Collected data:
++++++
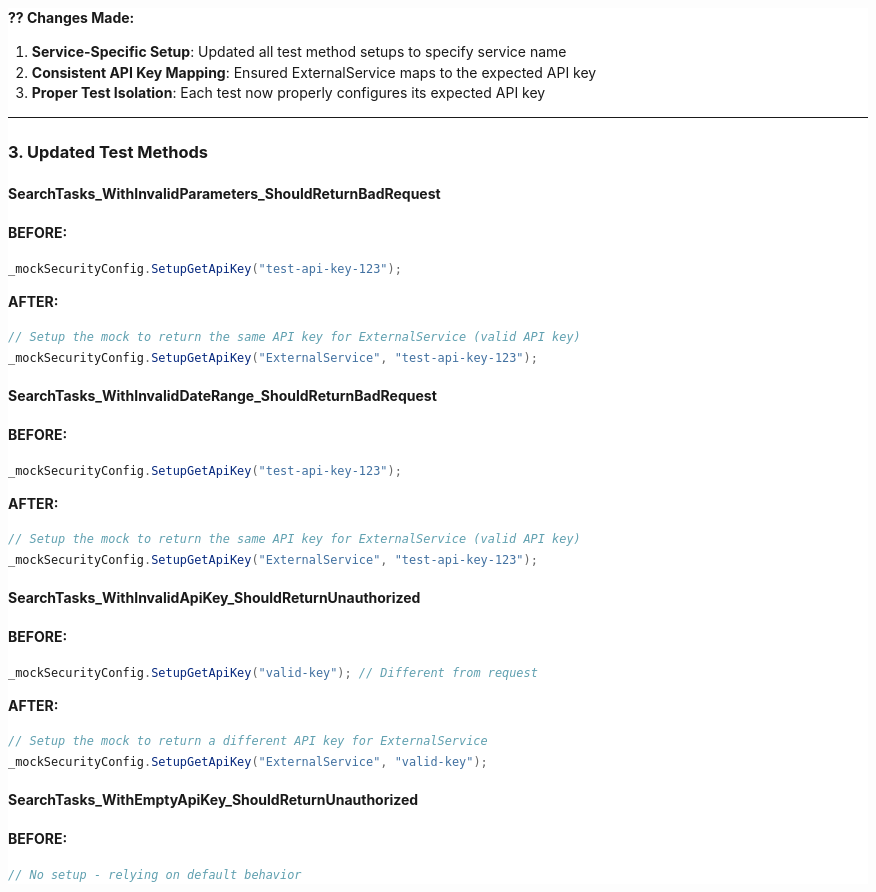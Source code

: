 **?? Changes Made:**
1. **Service-Specific Setup**: Updated all test method setups to specify service name
2. **Consistent API Key Mapping**: Ensured ExternalService maps to the expected API key
3. **Proper Test Isolation**: Each test now properly configures its expected API key

---

### **3. Updated Test Methods**

#### **SearchTasks_WithInvalidParameters_ShouldReturnBadRequest**

**BEFORE:**
```csharp
_mockSecurityConfig.SetupGetApiKey("test-api-key-123");
```

**AFTER:**
```csharp
// Setup the mock to return the same API key for ExternalService (valid API key)
_mockSecurityConfig.SetupGetApiKey("ExternalService", "test-api-key-123");
```

#### **SearchTasks_WithInvalidDateRange_ShouldReturnBadRequest**

**BEFORE:**
```csharp
_mockSecurityConfig.SetupGetApiKey("test-api-key-123");
```

**AFTER:**
```csharp
// Setup the mock to return the same API key for ExternalService (valid API key)
_mockSecurityConfig.SetupGetApiKey("ExternalService", "test-api-key-123");
```

#### **SearchTasks_WithInvalidApiKey_ShouldReturnUnauthorized**

**BEFORE:**
```csharp
_mockSecurityConfig.SetupGetApiKey("valid-key"); // Different from request
```

**AFTER:**
```csharp
// Setup the mock to return a different API key for ExternalService
_mockSecurityConfig.SetupGetApiKey("ExternalService", "valid-key");
```

#### **SearchTasks_WithEmptyApiKey_ShouldReturnUnauthorized**

**BEFORE:**
```csharp
// No setup - relying on default behavior
```
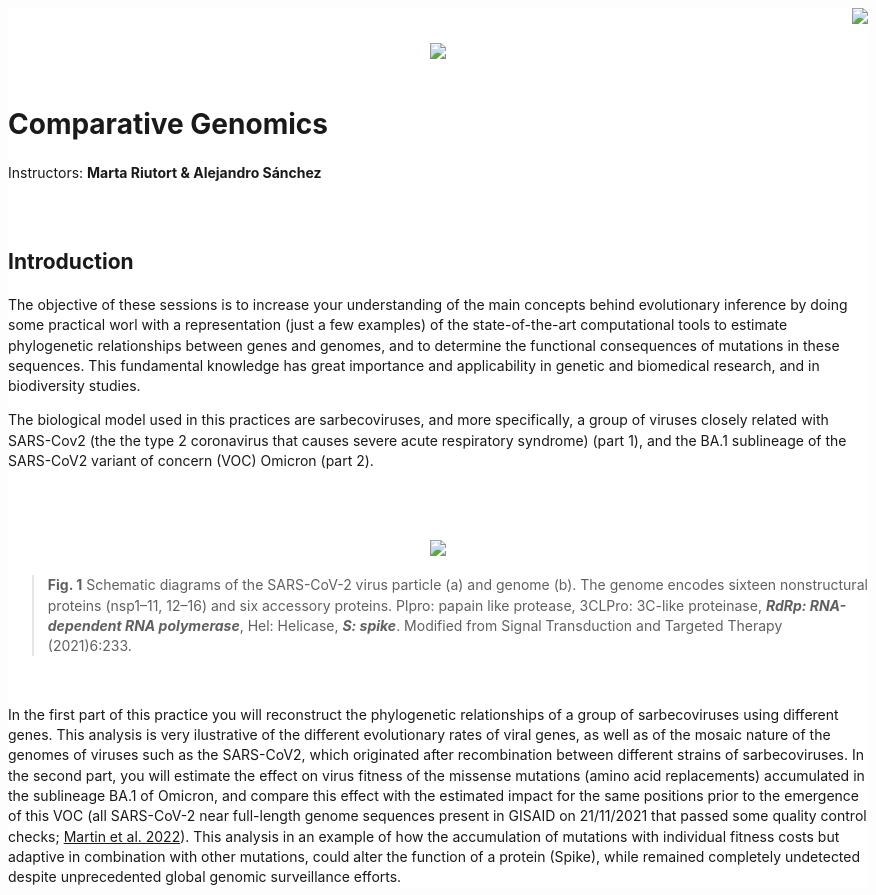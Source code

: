 <p align="right">
<img src="http://www.ub.edu/molevol/CG-MGG/logo2.png">  
</p>
<p align="center">
<img src="http://www.ub.edu/molevol/CG-MGG/master2.png">
</p>

# Comparative Genomics

Instructors: **Marta Riutort & Alejandro Sánchez**  

</br>

## Introduction

The objective of these sessions is to increase your understanding of the main concepts behind evolutionary inference by doing some practical worl with a representation (just a few examples) of the state-of-the-art computational tools to estimate phylogenetic relationships between genes and genomes, and to determine the functional consequences of mutations in these sequences. This fundamental knowledge has great importance and applicability in genetic and biomedical research, and in biodiversity studies.

The biological model used in this practices are sarbecoviruses, and more specifically, a group of viruses closely related with SARS-Cov2 (the the type 2 coronavirus that causes severe acute respiratory syndrome) (part 1), and the BA.1 sublineage of the SARS-CoV2 variant of concern (VOC) Omicron (part 2).

</br>
</br>

<p align="center">
<img src="http://www.ub.edu/molevol/CG-MGG/sars2.png" width="900" heigh="900">
</p>

> **Fig. 1** Schematic diagrams of the SARS-CoV-2 virus particle (a) and genome (b). The genome encodes sixteen nonstructural proteins (nsp1–11, 12–16) and six accessory proteins. Plpro: papain like protease, 3CLPro: 3C-like proteinase, *__RdRp: RNA-dependent RNA polymerase__*, Hel:
Helicase, *__S: spike__*. Modified from Signal Transduction and Targeted Therapy (2021)6:233.

</br>

In the first part of this practice you will reconstruct the phylogenetic relationships of a group of sarbecoviruses using different genes. This analysis is very ilustrative of the different evolutionary rates of viral genes, as well as of the mosaic nature of the genomes of viruses such as the SARS-CoV2, which originated after recombination between different strains of sarbecoviruses. In the second part, you will estimate the effect on virus fitness of the missense mutations (amino acid replacements) accumulated in the sublineage BA.1 of Omicron, and compare this effect with the estimated impact for the same positions prior to the emergence of this VOC (all SARS-CoV-2 near full-length genome sequences present in GISAID on 21/11/2021 that passed some quality control checks; [Martin et al. 2022](https://academic.oup.com/mbe/article/39/4/msac061/6553617)). This analysis in an example of how the accumulation of mutations with individual fitness costs but adaptive in combination with other mutations, could alter the function of a protein (Spike), while remained completely undetected despite unprecedented global genomic surveillance efforts.
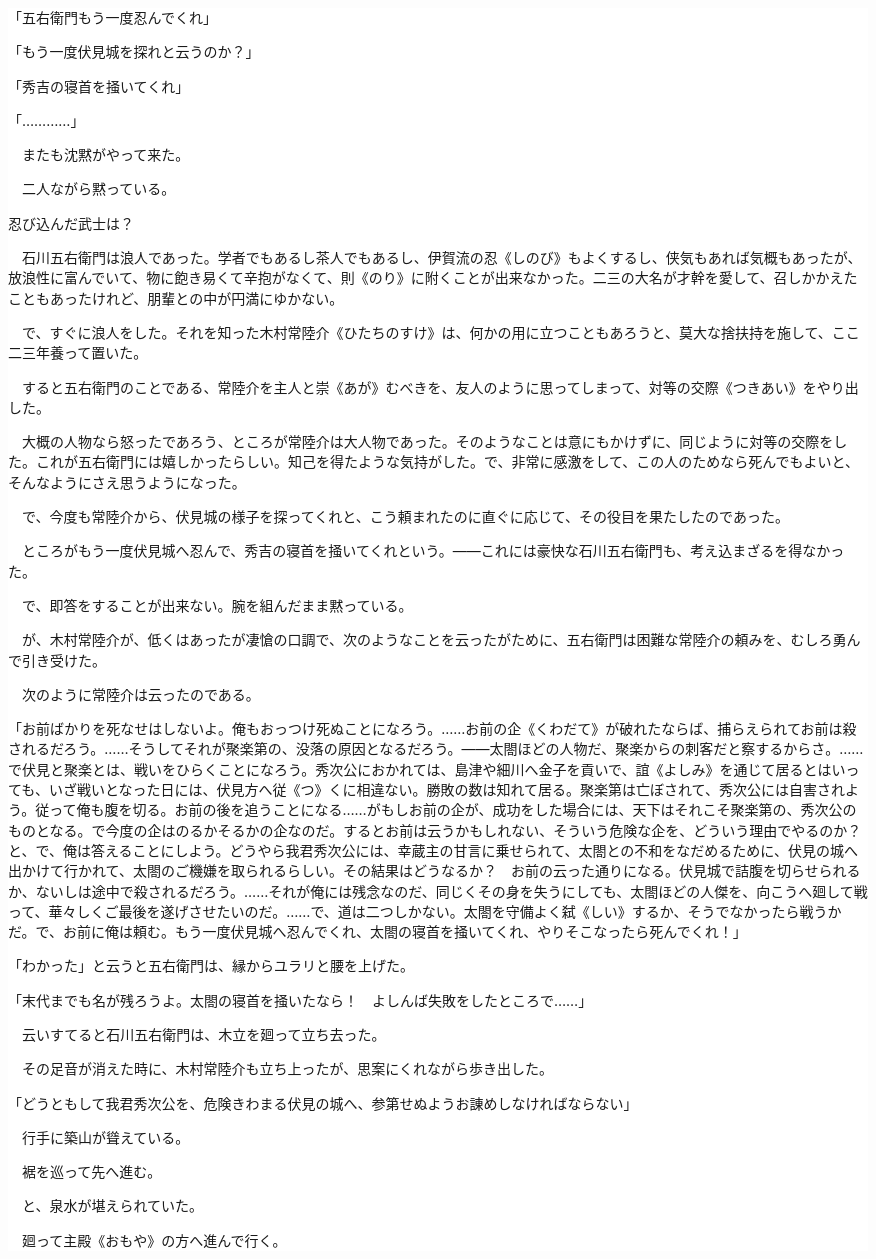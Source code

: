 「五右衛門もう一度忍んでくれ」

「もう一度伏見城を探れと云うのか？」

「秀吉の寝首を掻いてくれ」

「…………」

　またも沈黙がやって来た。

　二人ながら黙っている。





忍び込んだ武士は？



　石川五右衛門は浪人であった。学者でもあるし茶人でもあるし、伊賀流の忍《しのび》もよくするし、侠気もあれば気概もあったが、放浪性に富んでいて、物に飽き易くて辛抱がなくて、則《のり》に附くことが出来なかった。二三の大名が才幹を愛して、召しかかえたこともあったけれど、朋輩との中が円満にゆかない。

　で、すぐに浪人をした。それを知った木村常陸介《ひたちのすけ》は、何かの用に立つこともあろうと、莫大な捨扶持を施して、ここ二三年養って置いた。

　すると五右衛門のことである、常陸介を主人と崇《あが》むべきを、友人のように思ってしまって、対等の交際《つきあい》をやり出した。

　大概の人物なら怒ったであろう、ところが常陸介は大人物であった。そのようなことは意にもかけずに、同じように対等の交際をした。これが五右衛門には嬉しかったらしい。知己を得たような気持がした。で、非常に感激をして、この人のためなら死んでもよいと、そんなようにさえ思うようになった。

　で、今度も常陸介から、伏見城の様子を探ってくれと、こう頼まれたのに直ぐに応じて、その役目を果たしたのであった。

　ところがもう一度伏見城へ忍んで、秀吉の寝首を掻いてくれという。――これには豪快な石川五右衛門も、考え込まざるを得なかった。

　で、即答をすることが出来ない。腕を組んだまま黙っている。

　が、木村常陸介が、低くはあったが凄愴の口調で、次のようなことを云ったがために、五右衛門は困難な常陸介の頼みを、むしろ勇んで引き受けた。

　次のように常陸介は云ったのである。

「お前ばかりを死なせはしないよ。俺もおっつけ死ぬことになろう。……お前の企《くわだて》が破れたならば、捕らえられてお前は殺されるだろう。……そうしてそれが聚楽第の、没落の原因となるだろう。――太閤ほどの人物だ、聚楽からの刺客だと察するからさ。……で伏見と聚楽とは、戦いをひらくことになろう。秀次公におかれては、島津や細川へ金子を貢いで、誼《よしみ》を通じて居るとはいっても、いざ戦いとなった日には、伏見方へ従《つ》くに相違ない。勝敗の数は知れて居る。聚楽第は亡ぼされて、秀次公には自害されよう。従って俺も腹を切る。お前の後を追うことになる……がもしお前の企が、成功をした場合には、天下はそれこそ聚楽第の、秀次公のものとなる。で今度の企はのるかそるかの企なのだ。するとお前は云うかもしれない、そういう危険な企を、どういう理由でやるのか？　と、で、俺は答えることにしよう。どうやら我君秀次公には、幸蔵主の甘言に乗せられて、太閤との不和をなだめるために、伏見の城へ出かけて行かれて、太閤のご機嫌を取られるらしい。その結果はどうなるか？　お前の云った通りになる。伏見城で詰腹を切らせられるか、ないしは途中で殺されるだろう。……それが俺には残念なのだ、同じくその身を失うにしても、太閤ほどの人傑を、向こうへ廻して戦って、華々しくご最後を遂げさせたいのだ。……で、道は二つしかない。太閤を守備よく弑《しい》するか、そうでなかったら戦うかだ。で、お前に俺は頼む。もう一度伏見城へ忍んでくれ、太閤の寝首を掻いてくれ、やりそこなったら死んでくれ！」

「わかった」と云うと五右衛門は、縁からユラリと腰を上げた。

「末代までも名が残ろうよ。太閤の寝首を掻いたなら！　よしんば失敗をしたところで……」

　云いすてると石川五右衛門は、木立を廻って立ち去った。

　その足音が消えた時に、木村常陸介も立ち上ったが、思案にくれながら歩き出した。

「どうともして我君秀次公を、危険きわまる伏見の城へ、参第せぬようお諌めしなければならない」

　行手に築山が聳えている。

　裾を巡って先へ進む。

　と、泉水が堪えられていた。

　廻って主殿《おもや》の方へ進んで行く。
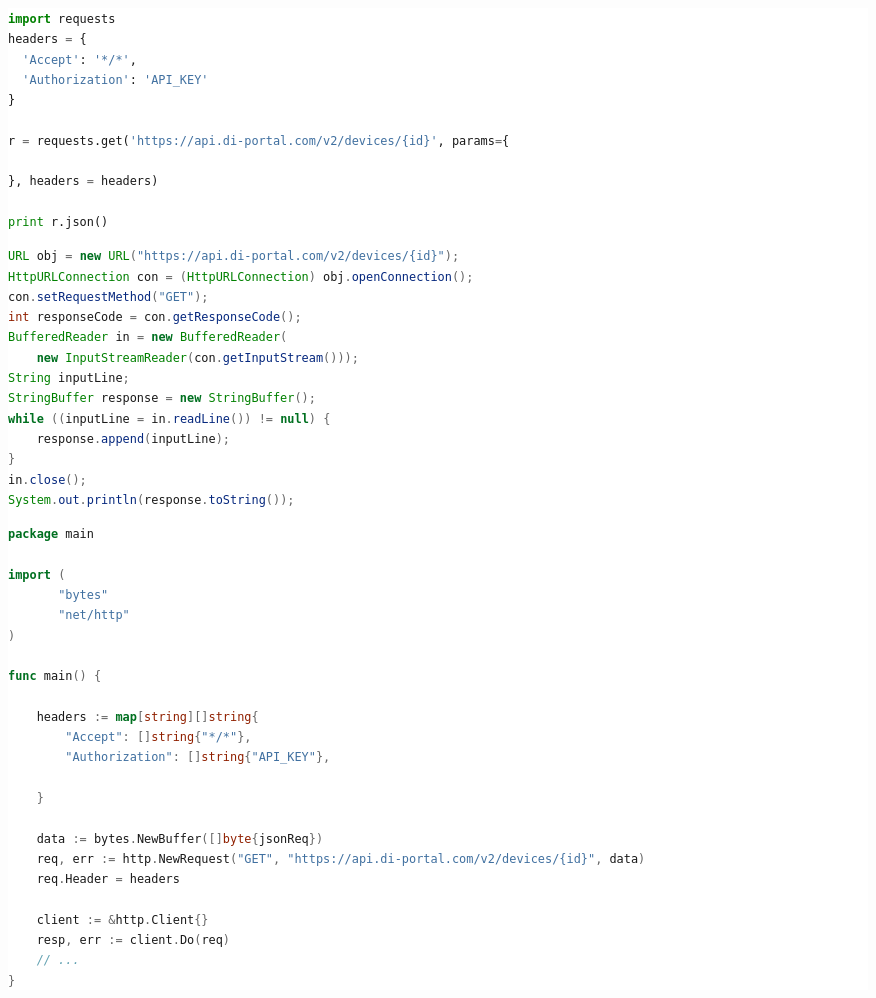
 ```python
import requests
headers = {
  'Accept': '*/*',
  'Authorization': 'API_KEY'
}

r = requests.get('https://api.di-portal.com/v2/devices/{id}', params={

}, headers = headers)

print r.json()

```

```java
URL obj = new URL("https://api.di-portal.com/v2/devices/{id}");
HttpURLConnection con = (HttpURLConnection) obj.openConnection();
con.setRequestMethod("GET");
int responseCode = con.getResponseCode();
BufferedReader in = new BufferedReader(
    new InputStreamReader(con.getInputStream()));
String inputLine;
StringBuffer response = new StringBuffer();
while ((inputLine = in.readLine()) != null) {
    response.append(inputLine);
}
in.close();
System.out.println(response.toString());

```

```go
package main

import (
       "bytes"
       "net/http"
)

func main() {

    headers := map[string][]string{
        "Accept": []string{"*/*"},
        "Authorization": []string{"API_KEY"},
        
    }

    data := bytes.NewBuffer([]byte{jsonReq})
    req, err := http.NewRequest("GET", "https://api.di-portal.com/v2/devices/{id}", data)
    req.Header = headers

    client := &http.Client{}
    resp, err := client.Do(req)
    // ...
}

```
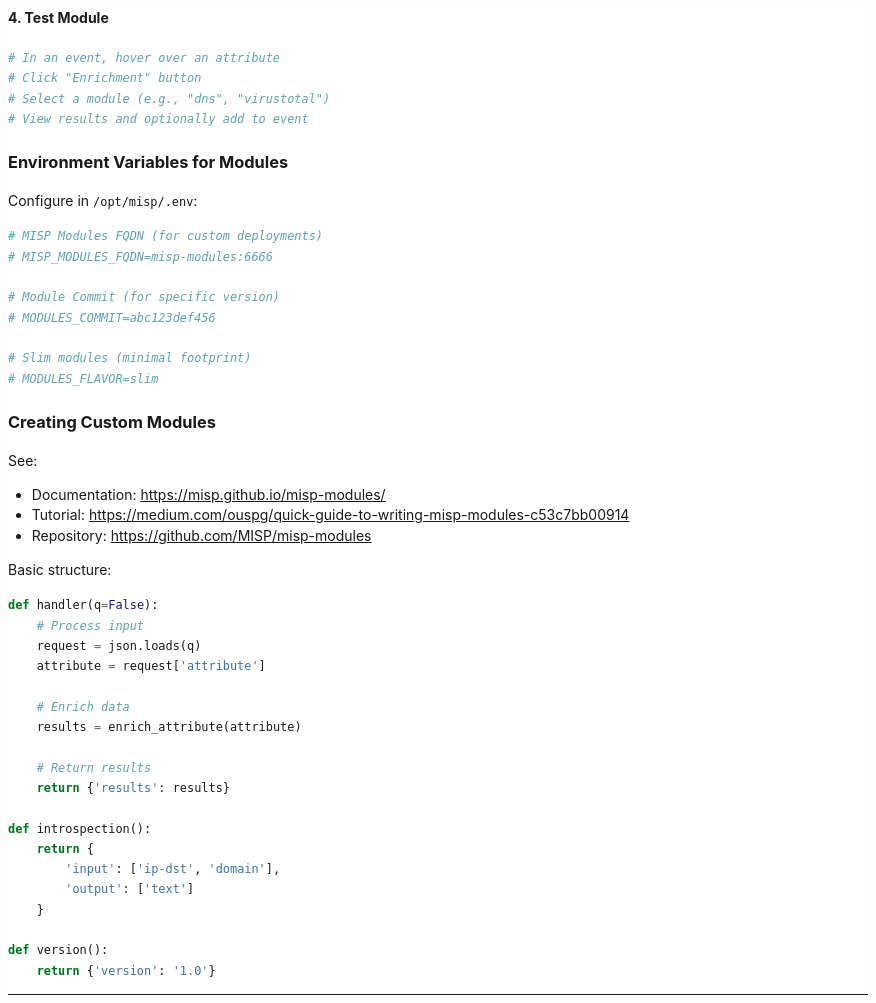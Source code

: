 #### 4. Test Module

```bash
# In an event, hover over an attribute
# Click "Enrichment" button
# Select a module (e.g., "dns", "virustotal")
# View results and optionally add to event
```

### Environment Variables for Modules

Configure in `/opt/misp/.env`:

```bash
# MISP Modules FQDN (for custom deployments)
# MISP_MODULES_FQDN=misp-modules:6666

# Module Commit (for specific version)
# MODULES_COMMIT=abc123def456

# Slim modules (minimal footprint)
# MODULES_FLAVOR=slim
```

### Creating Custom Modules

See:
- Documentation: https://misp.github.io/misp-modules/
- Tutorial: https://medium.com/ouspg/quick-guide-to-writing-misp-modules-c53c7bb00914
- Repository: https://github.com/MISP/misp-modules

Basic structure:
```python
def handler(q=False):
    # Process input
    request = json.loads(q)
    attribute = request['attribute']

    # Enrich data
    results = enrich_attribute(attribute)

    # Return results
    return {'results': results}

def introspection():
    return {
        'input': ['ip-dst', 'domain'],
        'output': ['text']
    }

def version():
    return {'version': '1.0'}
```

---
++++++
## YOUR ASSIGNMENT
Look for the string "attribute" in the entries above. Copy every line that has it.

## EXERCISE RESPONSE
# In an event, hover over an attribute
    attribute = request['attribute']
    results = enrich_attribute(attribute)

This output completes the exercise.